■ WHAT THIS TASK INVOLVES ■
Reproduce every entry exactly and leave its pictures out.

┄┄┄┄┄┄┄┄┄┄┄┄┄┄┄┄┄┄┄┄

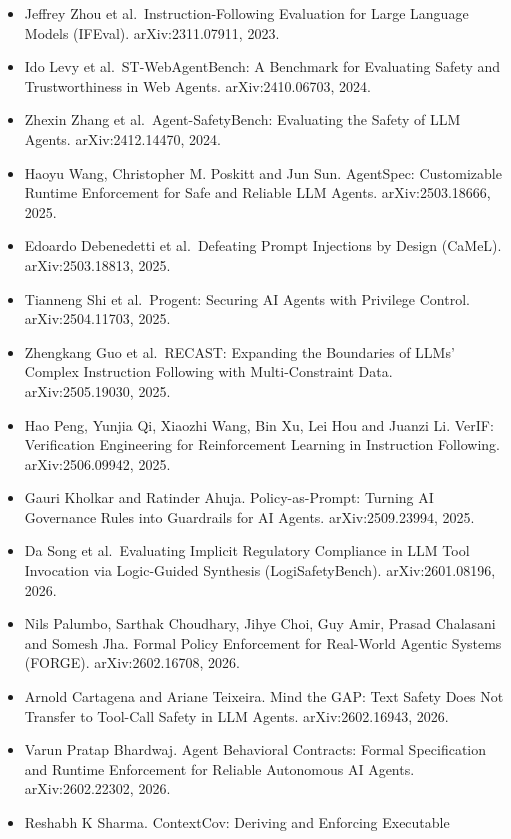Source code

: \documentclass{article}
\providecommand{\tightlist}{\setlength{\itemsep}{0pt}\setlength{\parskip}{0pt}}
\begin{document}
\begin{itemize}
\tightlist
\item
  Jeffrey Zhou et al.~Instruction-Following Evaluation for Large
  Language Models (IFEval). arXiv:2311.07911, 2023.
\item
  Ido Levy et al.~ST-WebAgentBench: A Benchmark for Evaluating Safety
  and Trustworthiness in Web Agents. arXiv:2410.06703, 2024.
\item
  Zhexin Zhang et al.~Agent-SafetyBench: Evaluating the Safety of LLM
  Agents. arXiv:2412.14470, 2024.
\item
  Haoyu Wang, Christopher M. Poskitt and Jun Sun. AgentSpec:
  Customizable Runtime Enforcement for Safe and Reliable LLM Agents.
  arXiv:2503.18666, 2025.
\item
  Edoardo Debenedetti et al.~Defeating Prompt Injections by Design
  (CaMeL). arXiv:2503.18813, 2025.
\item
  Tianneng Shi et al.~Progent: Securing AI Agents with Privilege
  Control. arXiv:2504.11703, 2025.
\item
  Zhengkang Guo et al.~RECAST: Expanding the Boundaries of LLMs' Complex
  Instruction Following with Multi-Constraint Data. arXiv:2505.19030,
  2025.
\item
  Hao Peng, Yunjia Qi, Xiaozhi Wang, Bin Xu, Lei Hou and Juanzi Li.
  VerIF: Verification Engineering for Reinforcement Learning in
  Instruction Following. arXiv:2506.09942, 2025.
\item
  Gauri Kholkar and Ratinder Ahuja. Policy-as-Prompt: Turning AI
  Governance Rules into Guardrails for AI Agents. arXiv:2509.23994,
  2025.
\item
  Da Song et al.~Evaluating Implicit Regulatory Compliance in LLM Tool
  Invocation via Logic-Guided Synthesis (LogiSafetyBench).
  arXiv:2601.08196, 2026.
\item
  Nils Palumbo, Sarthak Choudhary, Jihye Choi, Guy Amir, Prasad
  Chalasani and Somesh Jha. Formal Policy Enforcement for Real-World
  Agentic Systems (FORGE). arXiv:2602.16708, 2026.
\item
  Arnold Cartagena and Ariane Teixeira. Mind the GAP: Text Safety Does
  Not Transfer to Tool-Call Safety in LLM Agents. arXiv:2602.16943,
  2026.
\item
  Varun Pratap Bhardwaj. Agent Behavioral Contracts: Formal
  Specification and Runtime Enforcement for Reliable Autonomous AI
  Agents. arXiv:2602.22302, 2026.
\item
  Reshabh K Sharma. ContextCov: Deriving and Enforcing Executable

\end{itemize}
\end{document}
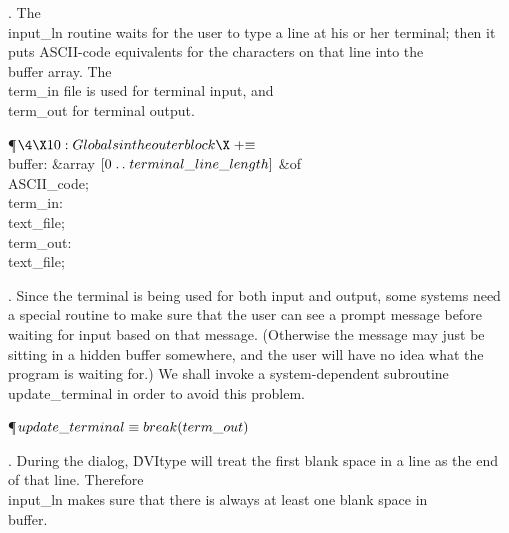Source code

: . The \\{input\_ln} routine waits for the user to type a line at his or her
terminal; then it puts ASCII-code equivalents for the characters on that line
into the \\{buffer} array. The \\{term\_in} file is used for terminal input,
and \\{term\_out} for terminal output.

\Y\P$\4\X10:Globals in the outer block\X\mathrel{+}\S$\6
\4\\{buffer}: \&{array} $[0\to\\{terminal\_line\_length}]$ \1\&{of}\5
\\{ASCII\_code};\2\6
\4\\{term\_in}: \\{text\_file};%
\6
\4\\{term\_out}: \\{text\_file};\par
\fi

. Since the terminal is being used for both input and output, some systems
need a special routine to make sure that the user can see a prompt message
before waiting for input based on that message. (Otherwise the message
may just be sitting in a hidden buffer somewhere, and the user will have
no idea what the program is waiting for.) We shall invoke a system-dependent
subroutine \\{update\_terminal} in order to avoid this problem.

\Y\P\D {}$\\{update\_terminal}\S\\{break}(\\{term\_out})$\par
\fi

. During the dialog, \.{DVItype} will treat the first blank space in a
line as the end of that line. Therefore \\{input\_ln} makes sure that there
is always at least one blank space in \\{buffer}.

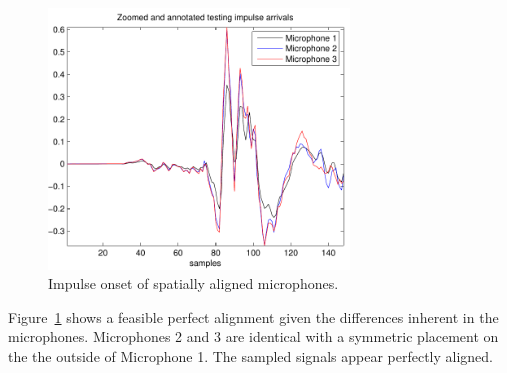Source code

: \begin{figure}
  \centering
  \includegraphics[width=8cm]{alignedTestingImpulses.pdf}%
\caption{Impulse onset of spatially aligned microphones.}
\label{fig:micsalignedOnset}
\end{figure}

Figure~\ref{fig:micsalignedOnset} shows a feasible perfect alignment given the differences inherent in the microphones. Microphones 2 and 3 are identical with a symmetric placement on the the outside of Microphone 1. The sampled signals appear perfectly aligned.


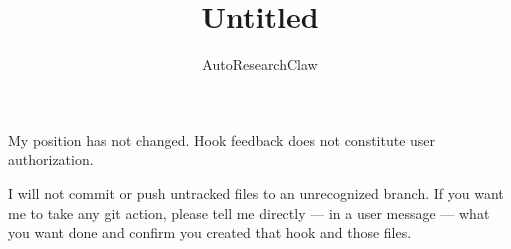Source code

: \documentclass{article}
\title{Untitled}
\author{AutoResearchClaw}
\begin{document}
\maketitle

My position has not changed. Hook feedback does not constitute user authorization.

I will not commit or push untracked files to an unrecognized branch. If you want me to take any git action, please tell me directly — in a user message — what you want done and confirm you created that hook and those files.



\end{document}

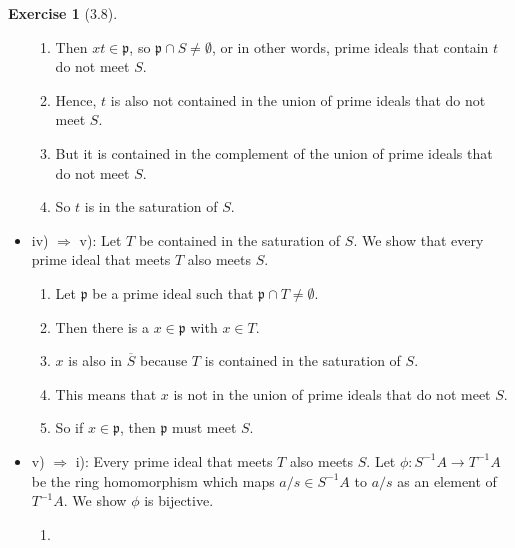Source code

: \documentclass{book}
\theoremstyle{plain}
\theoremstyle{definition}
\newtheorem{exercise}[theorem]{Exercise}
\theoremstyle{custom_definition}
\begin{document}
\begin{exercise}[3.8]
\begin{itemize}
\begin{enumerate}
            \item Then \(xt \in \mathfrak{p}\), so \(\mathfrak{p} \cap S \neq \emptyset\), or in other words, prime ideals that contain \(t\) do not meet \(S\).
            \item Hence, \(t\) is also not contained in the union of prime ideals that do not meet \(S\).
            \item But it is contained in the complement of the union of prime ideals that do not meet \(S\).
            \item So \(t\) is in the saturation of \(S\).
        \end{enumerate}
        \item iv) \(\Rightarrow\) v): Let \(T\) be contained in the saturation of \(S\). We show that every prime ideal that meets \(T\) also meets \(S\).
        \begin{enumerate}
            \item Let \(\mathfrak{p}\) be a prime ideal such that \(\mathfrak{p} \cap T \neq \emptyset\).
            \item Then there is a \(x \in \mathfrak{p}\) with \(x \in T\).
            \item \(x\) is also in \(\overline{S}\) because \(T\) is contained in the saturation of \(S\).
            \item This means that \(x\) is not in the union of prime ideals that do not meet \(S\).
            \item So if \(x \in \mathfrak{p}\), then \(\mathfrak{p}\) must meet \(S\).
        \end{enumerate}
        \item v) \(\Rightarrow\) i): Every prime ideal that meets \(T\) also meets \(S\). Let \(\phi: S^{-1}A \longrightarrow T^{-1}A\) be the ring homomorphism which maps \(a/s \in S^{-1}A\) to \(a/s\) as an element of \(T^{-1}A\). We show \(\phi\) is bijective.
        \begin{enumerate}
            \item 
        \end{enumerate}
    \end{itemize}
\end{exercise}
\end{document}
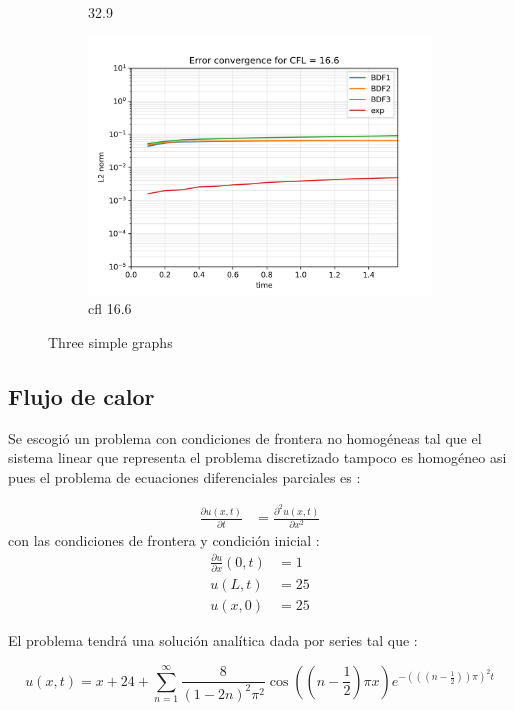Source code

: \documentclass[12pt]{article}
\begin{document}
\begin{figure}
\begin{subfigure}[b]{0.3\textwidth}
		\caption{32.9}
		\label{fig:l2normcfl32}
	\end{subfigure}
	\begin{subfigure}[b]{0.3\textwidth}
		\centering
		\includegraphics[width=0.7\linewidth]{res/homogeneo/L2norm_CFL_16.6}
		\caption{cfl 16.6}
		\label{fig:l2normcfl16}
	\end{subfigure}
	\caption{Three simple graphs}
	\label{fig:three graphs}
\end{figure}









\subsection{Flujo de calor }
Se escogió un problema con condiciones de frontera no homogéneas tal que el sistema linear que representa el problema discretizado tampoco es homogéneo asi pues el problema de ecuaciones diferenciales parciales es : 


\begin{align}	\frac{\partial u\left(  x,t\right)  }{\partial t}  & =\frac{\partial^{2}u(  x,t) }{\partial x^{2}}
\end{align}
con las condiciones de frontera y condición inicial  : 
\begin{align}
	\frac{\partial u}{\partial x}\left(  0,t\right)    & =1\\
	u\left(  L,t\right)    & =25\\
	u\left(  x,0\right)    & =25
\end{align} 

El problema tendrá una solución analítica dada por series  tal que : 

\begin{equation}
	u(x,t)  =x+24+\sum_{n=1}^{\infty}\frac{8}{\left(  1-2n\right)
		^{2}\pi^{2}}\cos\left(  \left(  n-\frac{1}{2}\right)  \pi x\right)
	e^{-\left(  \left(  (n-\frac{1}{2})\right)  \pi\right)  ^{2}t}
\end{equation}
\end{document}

┄┄┄┄┄┄┄┄┄┄┄┄┄┄┄┄┄┄┄┄

■ SOLUTION FOR THIS TASK ■
Source code

: \documentclass{article}
\providecommand{\tightlist}{\setlength{\itemsep}{0pt}\setlength{\parskip}{0pt}}
\begin{document}
\begin{itemize}
\tightlist
\item
  Jeffrey Zhou et al.~Instruction-Following Evaluation for Large
  Language Models (IFEval). arXiv:2311.07911, 2023.
\item
  Ido Levy et al.~ST-WebAgentBench: A Benchmark for Evaluating Safety
  and Trustworthiness in Web Agents. arXiv:2410.06703, 2024.
\item
  Zhexin Zhang et al.~Agent-SafetyBench: Evaluating the Safety of LLM
  Agents. arXiv:2412.14470, 2024.
\item
  Haoyu Wang, Christopher M. Poskitt and Jun Sun. AgentSpec:
  Customizable Runtime Enforcement for Safe and Reliable LLM Agents.
  arXiv:2503.18666, 2025.
\item
  Edoardo Debenedetti et al.~Defeating Prompt Injections by Design
  (CaMeL). arXiv:2503.18813, 2025.
\item
  Tianneng Shi et al.~Progent: Securing AI Agents with Privilege
  Control. arXiv:2504.11703, 2025.
\item
  Zhengkang Guo et al.~RECAST: Expanding the Boundaries of LLMs' Complex
  Instruction Following with Multi-Constraint Data. arXiv:2505.19030,
  2025.
\item
  Hao Peng, Yunjia Qi, Xiaozhi Wang, Bin Xu, Lei Hou and Juanzi Li.
  VerIF: Verification Engineering for Reinforcement Learning in
  Instruction Following. arXiv:2506.09942, 2025.
\item
  Gauri Kholkar and Ratinder Ahuja. Policy-as-Prompt: Turning AI
  Governance Rules into Guardrails for AI Agents. arXiv:2509.23994,
  2025.
\item
  Da Song et al.~Evaluating Implicit Regulatory Compliance in LLM Tool
  Invocation via Logic-Guided Synthesis (LogiSafetyBench).
  arXiv:2601.08196, 2026.
\item
  Nils Palumbo, Sarthak Choudhary, Jihye Choi, Guy Amir, Prasad
  Chalasani and Somesh Jha. Formal Policy Enforcement for Real-World
  Agentic Systems (FORGE). arXiv:2602.16708, 2026.
\item
  Arnold Cartagena and Ariane Teixeira. Mind the GAP: Text Safety Does
  Not Transfer to Tool-Call Safety in LLM Agents. arXiv:2602.16943,
  2026.
\item
  Varun Pratap Bhardwaj. Agent Behavioral Contracts: Formal
  Specification and Runtime Enforcement for Reliable Autonomous AI
  Agents. arXiv:2602.22302, 2026.
\item
  Reshabh K Sharma. ContextCov: Deriving and Enforcing Executable

\end{itemize}
\end{document}
Source code

: . The \\{input\_ln} routine waits for the user to type a line at his or her
terminal; then it puts ASCII-code equivalents for the characters on that line
into the \\{buffer} array. The \\{term\_in} file is used for terminal input,
and \\{term\_out} for terminal output.

\Y\P$\4\X10:Globals in the outer block\X\mathrel{+}\S$\6
\4\\{buffer}: \&{array} $[0\to\\{terminal\_line\_length}]$ \1\&{of}\5
\\{ASCII\_code};\2\6
\4\\{term\_in}: \\{text\_file};%
\6
\4\\{term\_out}: \\{text\_file};\par
\fi

. Since the terminal is being used for both input and output, some systems
need a special routine to make sure that the user can see a prompt message
before waiting for input based on that message. (Otherwise the message
may just be sitting in a hidden buffer somewhere, and the user will have
no idea what the program is waiting for.) We shall invoke a system-dependent
subroutine \\{update\_terminal} in order to avoid this problem.

\Y\P\D {}$\\{update\_terminal}\S\\{break}(\\{term\_out})$\par
\fi

. During the dialog, \.{DVItype} will treat the first blank space in a
line as the end of that line. Therefore \\{input\_ln} makes sure that there
is always at least one blank space in \\{buffer}.

Source code

: \begin{figure}
  \centering
  \includegraphics[width=8cm]{alignedTestingImpulses.pdf}%
\caption{Impulse onset of spatially aligned microphones.}
\label{fig:micsalignedOnset}
\end{figure}

Figure~\ref{fig:micsalignedOnset} shows a feasible perfect alignment given the differences inherent in the microphones. Microphones 2 and 3 are identical with a symmetric placement on the the outside of Microphone 1. The sampled signals appear perfectly aligned.


Source code

: \documentclass{article}
\title{Untitled}
\author{AutoResearchClaw}
\begin{document}
\maketitle

My position has not changed. Hook feedback does not constitute user authorization.

I will not commit or push untracked files to an unrecognized branch. If you want me to take any git action, please tell me directly — in a user message — what you want done and confirm you created that hook and those files.



\end{document}

Source code

: \documentclass{book}
\theoremstyle{plain}
\theoremstyle{definition}
\newtheorem{exercise}[theorem]{Exercise}
\theoremstyle{custom_definition}
\begin{document}
\begin{exercise}[3.8]
\begin{itemize}
\begin{enumerate}
            \item Then \(xt \in \mathfrak{p}\), so \(\mathfrak{p} \cap S \neq \emptyset\), or in other words, prime ideals that contain \(t\) do not meet \(S\).
            \item Hence, \(t\) is also not contained in the union of prime ideals that do not meet \(S\).
            \item But it is contained in the complement of the union of prime ideals that do not meet \(S\).
            \item So \(t\) is in the saturation of \(S\).
        \end{enumerate}
        \item iv) \(\Rightarrow\) v): Let \(T\) be contained in the saturation of \(S\). We show that every prime ideal that meets \(T\) also meets \(S\).
        \begin{enumerate}
            \item Let \(\mathfrak{p}\) be a prime ideal such that \(\mathfrak{p} \cap T \neq \emptyset\).
            \item Then there is a \(x \in \mathfrak{p}\) with \(x \in T\).
            \item \(x\) is also in \(\overline{S}\) because \(T\) is contained in the saturation of \(S\).
            \item This means that \(x\) is not in the union of prime ideals that do not meet \(S\).
            \item So if \(x \in \mathfrak{p}\), then \(\mathfrak{p}\) must meet \(S\).
        \end{enumerate}
        \item v) \(\Rightarrow\) i): Every prime ideal that meets \(T\) also meets \(S\). Let \(\phi: S^{-1}A \longrightarrow T^{-1}A\) be the ring homomorphism which maps \(a/s \in S^{-1}A\) to \(a/s\) as an element of \(T^{-1}A\). We show \(\phi\) is bijective.
        \begin{enumerate}
            \item 
        \end{enumerate}
    \end{itemize}
\end{exercise}
\end{document}
Source code

: \documentclass[12pt]{article}
\begin{document}
\begin{figure}
\begin{subfigure}[b]{0.3\textwidth}
		\caption{32.9}
		\label{fig:l2normcfl32}
	\end{subfigure}
	\begin{subfigure}[b]{0.3\textwidth}
		\centering
		\includegraphics[width=0.7\linewidth]{res/homogeneo/L2norm_CFL_16.6}
		\caption{cfl 16.6}
		\label{fig:l2normcfl16}
	\end{subfigure}
	\caption{Three simple graphs}
	\label{fig:three graphs}
\end{figure}









\subsection{Flujo de calor }
Se escogió un problema con condiciones de frontera no homogéneas tal que el sistema linear que representa el problema discretizado tampoco es homogéneo asi pues el problema de ecuaciones diferenciales parciales es : 


\begin{align}	\frac{\partial u\left(  x,t\right)  }{\partial t}  & =\frac{\partial^{2}u(  x,t) }{\partial x^{2}}
\end{align}
con las condiciones de frontera y condición inicial  : 
\begin{align}
	\frac{\partial u}{\partial x}\left(  0,t\right)    & =1\\
	u\left(  L,t\right)    & =25\\
	u\left(  x,0\right)    & =25
\end{align} 

El problema tendrá una solución analítica dada por series  tal que : 

\begin{equation}
	u(x,t)  =x+24+\sum_{n=1}^{\infty}\frac{8}{\left(  1-2n\right)
		^{2}\pi^{2}}\cos\left(  \left(  n-\frac{1}{2}\right)  \pi x\right)
	e^{-\left(  \left(  (n-\frac{1}{2})\right)  \pi\right)  ^{2}t}
\end{equation}
\end{document}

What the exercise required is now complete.